Unity Module

Overview

At a Glance

Purpose:

Run FUSION simulations on SLURM-managed HPC clusters

Location:

fusion/unity/

Key Files:

make_manifest.py, submit_manifest.py, fetch_results.py

Cluster:

Any SLURM cluster (named “Unity” after UMass Amherst’s cluster)

The unity module provides a complete workflow for running FUSION simulations on High-Performance Computing (HPC) clusters that use the SLURM workload manager.

Important

This module is for SLURM clusters only.

SLURM (Simple Linux Utility for Resource Management) is the job scheduler used by many HPC clusters including Unity at UMass, NERSC, and most university clusters. If your cluster uses a different scheduler (PBS, SGE, etc.), this module will not work directly.

What this module does:

  1. Generate job manifests - Convert parameter specifications into CSV manifests

  2. Submit to SLURM - Submit manifests as array jobs to the cluster

  3. Fetch results - Automatically find and download results to your local machine

Quick Start: End-to-End Example

This section walks you through the complete workflow from setting up your environment to downloading results.

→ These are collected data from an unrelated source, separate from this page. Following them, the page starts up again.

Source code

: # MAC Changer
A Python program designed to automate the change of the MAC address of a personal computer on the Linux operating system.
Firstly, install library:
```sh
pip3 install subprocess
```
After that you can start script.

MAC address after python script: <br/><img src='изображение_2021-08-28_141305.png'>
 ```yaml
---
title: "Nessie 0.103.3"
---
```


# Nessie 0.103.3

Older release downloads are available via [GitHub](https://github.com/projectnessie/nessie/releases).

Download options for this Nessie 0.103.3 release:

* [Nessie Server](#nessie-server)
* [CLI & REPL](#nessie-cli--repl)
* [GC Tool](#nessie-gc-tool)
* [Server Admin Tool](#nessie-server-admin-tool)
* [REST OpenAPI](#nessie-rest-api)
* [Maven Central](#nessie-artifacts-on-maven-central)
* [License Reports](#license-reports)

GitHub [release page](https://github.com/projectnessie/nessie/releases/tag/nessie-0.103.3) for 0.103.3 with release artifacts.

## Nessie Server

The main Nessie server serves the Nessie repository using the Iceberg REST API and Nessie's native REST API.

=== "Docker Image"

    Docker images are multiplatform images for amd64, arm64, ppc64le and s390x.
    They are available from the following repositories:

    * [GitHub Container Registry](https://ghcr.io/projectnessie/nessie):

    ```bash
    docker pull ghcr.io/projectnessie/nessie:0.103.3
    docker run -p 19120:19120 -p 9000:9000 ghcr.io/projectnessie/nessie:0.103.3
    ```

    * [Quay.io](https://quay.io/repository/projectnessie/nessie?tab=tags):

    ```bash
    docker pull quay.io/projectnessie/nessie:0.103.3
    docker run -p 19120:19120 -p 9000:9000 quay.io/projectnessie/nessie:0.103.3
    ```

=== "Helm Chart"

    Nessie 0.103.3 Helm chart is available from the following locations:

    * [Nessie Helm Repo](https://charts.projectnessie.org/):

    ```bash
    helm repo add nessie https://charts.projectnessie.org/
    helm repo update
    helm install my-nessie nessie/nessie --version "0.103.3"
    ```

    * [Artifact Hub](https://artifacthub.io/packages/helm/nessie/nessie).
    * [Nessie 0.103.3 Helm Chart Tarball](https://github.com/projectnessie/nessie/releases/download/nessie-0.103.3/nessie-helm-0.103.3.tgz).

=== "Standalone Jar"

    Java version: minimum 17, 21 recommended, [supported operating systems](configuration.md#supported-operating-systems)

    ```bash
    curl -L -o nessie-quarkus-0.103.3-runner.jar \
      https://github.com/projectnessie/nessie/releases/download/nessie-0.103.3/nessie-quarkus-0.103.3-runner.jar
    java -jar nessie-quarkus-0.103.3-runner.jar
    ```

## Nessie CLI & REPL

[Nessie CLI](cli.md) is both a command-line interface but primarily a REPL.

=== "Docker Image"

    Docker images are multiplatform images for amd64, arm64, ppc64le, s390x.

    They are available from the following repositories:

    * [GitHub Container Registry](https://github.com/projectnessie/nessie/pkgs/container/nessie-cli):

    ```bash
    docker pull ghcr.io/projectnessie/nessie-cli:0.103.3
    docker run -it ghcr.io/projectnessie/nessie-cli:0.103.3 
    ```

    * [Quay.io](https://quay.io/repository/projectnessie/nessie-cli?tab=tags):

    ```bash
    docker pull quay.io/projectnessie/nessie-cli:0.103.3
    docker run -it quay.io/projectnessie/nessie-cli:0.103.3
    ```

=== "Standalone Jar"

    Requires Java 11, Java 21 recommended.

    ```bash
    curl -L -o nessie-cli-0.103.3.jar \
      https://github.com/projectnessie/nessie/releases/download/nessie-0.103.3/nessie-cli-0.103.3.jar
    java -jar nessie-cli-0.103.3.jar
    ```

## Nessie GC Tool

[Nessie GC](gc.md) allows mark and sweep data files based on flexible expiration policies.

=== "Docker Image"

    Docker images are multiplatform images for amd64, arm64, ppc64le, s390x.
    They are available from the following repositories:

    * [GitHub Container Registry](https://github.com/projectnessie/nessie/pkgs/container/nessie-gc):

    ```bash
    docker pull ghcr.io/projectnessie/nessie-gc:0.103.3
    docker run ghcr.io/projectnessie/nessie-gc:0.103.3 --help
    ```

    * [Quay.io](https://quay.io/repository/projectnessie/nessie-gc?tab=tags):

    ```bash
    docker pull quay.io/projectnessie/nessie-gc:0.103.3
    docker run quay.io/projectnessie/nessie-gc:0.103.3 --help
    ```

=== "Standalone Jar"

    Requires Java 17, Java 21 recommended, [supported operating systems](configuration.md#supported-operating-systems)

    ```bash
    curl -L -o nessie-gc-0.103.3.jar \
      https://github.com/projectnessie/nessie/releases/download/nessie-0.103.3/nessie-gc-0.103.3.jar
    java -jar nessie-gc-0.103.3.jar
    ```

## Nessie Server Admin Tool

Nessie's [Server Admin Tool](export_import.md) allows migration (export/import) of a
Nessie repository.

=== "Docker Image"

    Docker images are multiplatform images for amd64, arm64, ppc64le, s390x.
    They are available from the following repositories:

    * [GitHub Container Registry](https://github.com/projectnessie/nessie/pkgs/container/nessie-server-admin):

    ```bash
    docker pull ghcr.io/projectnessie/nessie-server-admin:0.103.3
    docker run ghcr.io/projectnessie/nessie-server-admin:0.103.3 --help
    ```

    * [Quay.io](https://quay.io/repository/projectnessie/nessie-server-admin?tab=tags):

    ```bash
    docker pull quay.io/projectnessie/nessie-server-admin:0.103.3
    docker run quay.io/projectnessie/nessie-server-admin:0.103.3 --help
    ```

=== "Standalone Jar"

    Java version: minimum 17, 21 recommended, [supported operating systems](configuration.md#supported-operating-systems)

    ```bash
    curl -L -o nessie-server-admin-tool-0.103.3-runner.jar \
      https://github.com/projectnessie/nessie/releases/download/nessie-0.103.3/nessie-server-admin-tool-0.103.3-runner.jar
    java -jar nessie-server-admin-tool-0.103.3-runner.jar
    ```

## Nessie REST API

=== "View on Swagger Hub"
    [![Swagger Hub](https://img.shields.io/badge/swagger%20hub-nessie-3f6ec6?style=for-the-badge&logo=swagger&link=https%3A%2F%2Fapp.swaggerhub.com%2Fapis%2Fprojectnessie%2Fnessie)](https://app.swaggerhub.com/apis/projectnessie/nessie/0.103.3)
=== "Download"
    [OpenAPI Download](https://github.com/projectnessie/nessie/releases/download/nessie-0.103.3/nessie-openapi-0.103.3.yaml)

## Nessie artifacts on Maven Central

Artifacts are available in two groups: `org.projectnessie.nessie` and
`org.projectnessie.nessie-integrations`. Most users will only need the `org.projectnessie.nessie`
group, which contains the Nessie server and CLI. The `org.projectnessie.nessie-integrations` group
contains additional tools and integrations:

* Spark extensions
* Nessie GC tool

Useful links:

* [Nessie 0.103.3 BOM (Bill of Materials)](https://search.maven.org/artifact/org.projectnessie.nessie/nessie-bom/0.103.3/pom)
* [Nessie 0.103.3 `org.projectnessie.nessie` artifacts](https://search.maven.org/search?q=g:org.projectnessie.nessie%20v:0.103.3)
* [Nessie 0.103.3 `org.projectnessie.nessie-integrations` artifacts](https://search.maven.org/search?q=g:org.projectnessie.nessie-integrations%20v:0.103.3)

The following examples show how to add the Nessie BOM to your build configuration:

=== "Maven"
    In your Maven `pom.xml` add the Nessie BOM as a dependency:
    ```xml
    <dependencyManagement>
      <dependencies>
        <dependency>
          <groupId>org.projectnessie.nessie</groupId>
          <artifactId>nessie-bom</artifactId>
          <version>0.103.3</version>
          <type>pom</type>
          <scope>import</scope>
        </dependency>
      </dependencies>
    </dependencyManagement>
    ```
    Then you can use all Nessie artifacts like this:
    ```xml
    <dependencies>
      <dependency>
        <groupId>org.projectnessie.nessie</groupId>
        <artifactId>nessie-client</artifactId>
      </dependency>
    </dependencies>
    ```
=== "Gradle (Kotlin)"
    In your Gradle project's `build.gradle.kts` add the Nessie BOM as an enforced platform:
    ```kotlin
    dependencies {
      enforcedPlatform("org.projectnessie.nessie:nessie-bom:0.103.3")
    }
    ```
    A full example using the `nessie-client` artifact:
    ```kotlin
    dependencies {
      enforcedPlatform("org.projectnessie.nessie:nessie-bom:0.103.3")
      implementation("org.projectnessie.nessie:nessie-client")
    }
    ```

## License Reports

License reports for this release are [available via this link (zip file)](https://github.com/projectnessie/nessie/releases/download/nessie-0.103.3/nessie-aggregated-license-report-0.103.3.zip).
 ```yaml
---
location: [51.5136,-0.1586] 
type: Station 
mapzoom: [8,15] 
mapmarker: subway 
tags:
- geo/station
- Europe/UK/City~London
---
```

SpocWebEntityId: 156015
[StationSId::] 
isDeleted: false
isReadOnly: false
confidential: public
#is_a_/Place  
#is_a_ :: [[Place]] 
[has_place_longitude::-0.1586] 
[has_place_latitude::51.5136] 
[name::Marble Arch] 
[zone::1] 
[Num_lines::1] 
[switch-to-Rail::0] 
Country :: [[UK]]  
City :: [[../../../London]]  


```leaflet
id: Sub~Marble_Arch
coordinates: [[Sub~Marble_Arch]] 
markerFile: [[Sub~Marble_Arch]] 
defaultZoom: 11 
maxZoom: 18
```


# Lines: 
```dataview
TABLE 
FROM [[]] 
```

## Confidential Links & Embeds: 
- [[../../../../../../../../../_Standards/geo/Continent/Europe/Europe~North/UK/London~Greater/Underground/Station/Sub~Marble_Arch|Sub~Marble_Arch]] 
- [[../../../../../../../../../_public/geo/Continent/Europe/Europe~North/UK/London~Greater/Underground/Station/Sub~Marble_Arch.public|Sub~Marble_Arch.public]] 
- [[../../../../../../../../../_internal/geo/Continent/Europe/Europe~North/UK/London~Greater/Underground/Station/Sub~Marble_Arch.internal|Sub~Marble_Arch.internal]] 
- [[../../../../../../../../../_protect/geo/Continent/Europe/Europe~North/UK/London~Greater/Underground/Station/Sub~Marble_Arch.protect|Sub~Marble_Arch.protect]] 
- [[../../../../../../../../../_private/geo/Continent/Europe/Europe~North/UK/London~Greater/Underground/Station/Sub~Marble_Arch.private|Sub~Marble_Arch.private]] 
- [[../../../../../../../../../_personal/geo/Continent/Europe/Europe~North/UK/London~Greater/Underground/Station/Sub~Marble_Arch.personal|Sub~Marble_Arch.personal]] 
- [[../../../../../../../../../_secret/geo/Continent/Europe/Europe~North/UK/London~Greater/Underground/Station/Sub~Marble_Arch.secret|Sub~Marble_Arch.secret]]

Step 1: Create the Virtual Environment on the Cluster

First, SSH into your cluster and create a virtual environment for FUSION.

# SSH into your cluster
ssh username@unity.rc.umass.edu

# Navigate to your work directory
cd /work/username

# Clone FUSION (if not already done)
git clone https://github.com/your-org/FUSION.git
cd FUSION

# Create virtual environment using the provided script
./fusion/unity/scripts/make_unity_venv.sh /work/username/fusion_venv python3.11

# Activate the virtual environment
source /work/username/fusion_venv/venv/bin/activate

# Install FUSION and dependencies
pip install -e .
pip install -r requirements.txt

Note

We call it “unity_venv” because our cluster is named Unity, but this works on any SLURM cluster. Name it whatever makes sense for your environment.

Step 2: Create a Specification File

Create a YAML file that defines your experiment parameters. The module will automatically expand parameter combinations into individual jobs.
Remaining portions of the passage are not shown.